迷路问题方案优化


计算每个状态下 执行某一动作的概率
将最初的概率表更新
直到概率表的变化微乎其微时终止
从而得到最优路线
这里介绍以下softmax函数:
特征对概率的影响是乘性的
假设有一个数组V,Vi表示V中的第i个元素,那么这个元素的softmax数值为:
$$
S_{i}=\frac{e^{i}}{\sum_{j} e^{j}}
$$

价值迭代(马尔科夫决策过程)

png

Q学习和sarsa学习的区别参考以上公式

import numpy as np
import matplotlib.pyplot as plt
%matplotlib inline
fig = plt.figure(figsize = (5,5))
ax = plt.gca()
plt.plot([1,1],[0,1],color = 'red',linewidth=2)
plt.plot([1,2],[2,2],color = 'red',linewidth=2)
plt.plot([2,2],[2,1],color = 'red',linewidth=2)
plt.plot([2,3],[1,1],color = 'red',linewidth=2)

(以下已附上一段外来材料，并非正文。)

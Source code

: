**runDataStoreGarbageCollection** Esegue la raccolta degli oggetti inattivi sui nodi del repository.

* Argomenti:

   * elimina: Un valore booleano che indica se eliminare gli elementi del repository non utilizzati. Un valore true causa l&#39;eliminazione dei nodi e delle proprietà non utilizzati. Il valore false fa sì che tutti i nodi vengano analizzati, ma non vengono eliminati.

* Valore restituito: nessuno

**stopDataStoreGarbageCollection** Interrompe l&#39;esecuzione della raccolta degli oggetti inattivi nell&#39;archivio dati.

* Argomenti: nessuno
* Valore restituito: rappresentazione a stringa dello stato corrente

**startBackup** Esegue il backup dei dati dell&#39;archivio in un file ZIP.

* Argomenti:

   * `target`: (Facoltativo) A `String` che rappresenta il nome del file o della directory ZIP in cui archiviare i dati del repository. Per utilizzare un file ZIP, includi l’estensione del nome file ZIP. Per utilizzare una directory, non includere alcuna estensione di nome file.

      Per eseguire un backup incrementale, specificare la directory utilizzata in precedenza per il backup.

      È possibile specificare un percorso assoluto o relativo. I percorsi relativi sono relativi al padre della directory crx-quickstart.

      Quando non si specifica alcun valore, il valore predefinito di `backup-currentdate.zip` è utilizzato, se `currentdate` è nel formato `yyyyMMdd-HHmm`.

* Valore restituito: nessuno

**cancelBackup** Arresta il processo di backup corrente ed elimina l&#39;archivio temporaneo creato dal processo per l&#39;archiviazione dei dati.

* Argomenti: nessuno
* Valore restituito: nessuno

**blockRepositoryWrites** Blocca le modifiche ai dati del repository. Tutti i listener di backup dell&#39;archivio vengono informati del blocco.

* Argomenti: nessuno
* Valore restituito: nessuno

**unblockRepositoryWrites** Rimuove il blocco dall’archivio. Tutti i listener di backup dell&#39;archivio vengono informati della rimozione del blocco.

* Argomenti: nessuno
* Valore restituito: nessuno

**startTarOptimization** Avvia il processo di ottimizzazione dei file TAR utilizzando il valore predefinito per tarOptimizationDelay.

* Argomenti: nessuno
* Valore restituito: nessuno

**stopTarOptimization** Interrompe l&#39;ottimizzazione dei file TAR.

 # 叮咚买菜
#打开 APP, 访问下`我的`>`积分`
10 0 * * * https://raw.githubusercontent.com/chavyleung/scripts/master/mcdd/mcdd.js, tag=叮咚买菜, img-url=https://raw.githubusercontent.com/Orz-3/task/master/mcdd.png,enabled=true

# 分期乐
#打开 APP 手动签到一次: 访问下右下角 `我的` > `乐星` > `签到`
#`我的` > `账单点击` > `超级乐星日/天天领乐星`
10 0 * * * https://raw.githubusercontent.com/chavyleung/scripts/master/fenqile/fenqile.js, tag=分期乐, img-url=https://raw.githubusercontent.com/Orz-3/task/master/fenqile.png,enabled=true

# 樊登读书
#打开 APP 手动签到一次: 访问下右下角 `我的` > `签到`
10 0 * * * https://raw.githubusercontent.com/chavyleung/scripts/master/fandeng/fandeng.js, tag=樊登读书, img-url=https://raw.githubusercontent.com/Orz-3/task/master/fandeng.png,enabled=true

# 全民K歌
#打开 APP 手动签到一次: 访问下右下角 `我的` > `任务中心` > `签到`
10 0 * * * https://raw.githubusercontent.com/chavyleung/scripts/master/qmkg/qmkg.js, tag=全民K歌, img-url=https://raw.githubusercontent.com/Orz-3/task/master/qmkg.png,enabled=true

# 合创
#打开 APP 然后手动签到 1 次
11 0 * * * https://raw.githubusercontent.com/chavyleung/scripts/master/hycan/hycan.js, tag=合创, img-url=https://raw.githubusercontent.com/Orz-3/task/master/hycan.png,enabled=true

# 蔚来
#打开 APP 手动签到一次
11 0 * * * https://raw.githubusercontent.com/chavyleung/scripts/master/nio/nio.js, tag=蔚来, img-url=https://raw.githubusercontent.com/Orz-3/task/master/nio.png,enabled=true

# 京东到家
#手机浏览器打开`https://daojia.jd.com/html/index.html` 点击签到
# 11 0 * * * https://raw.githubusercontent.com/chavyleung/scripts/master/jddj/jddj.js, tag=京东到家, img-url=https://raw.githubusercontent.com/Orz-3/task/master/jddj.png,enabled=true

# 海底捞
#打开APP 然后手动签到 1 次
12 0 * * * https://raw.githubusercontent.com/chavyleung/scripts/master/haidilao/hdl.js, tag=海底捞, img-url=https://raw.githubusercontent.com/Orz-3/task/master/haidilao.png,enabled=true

plt.text(0.5,2.5,'s0',size = 14,ha = 'center')
plt.text(1.5,2.5,'s1',size = 14,ha = 'center')
plt.text(2.5,2.5,'s2',size = 14,ha = 'center')
plt.text(0.5,1.5,'s3',size = 14,ha = 'center')
plt.text(1.5,1.5,'s4',size = 14,ha = 'center')
plt.text(2.5,1.5,'s5',size = 14,ha = 'center')
plt.text(0.5,0.5,'s6',size = 14,ha = 'center')
plt.text(1.5,0.5,'s7',size = 14,ha = 'center')
plt.text(2.5,0.5,'s8',size = 14,ha = 'center')
plt.text(0.5,2.3,'Start',ha = 'center')
plt.text(2.5,0.3,'goal',ha = 'center')

ax.set_xlim(0,3)
ax.set_ylim(0,3)
plt.tick_params(axis='both',which='both',bottom='off',top='off',labelbottom='off',right='off',left='off',labelleft='off')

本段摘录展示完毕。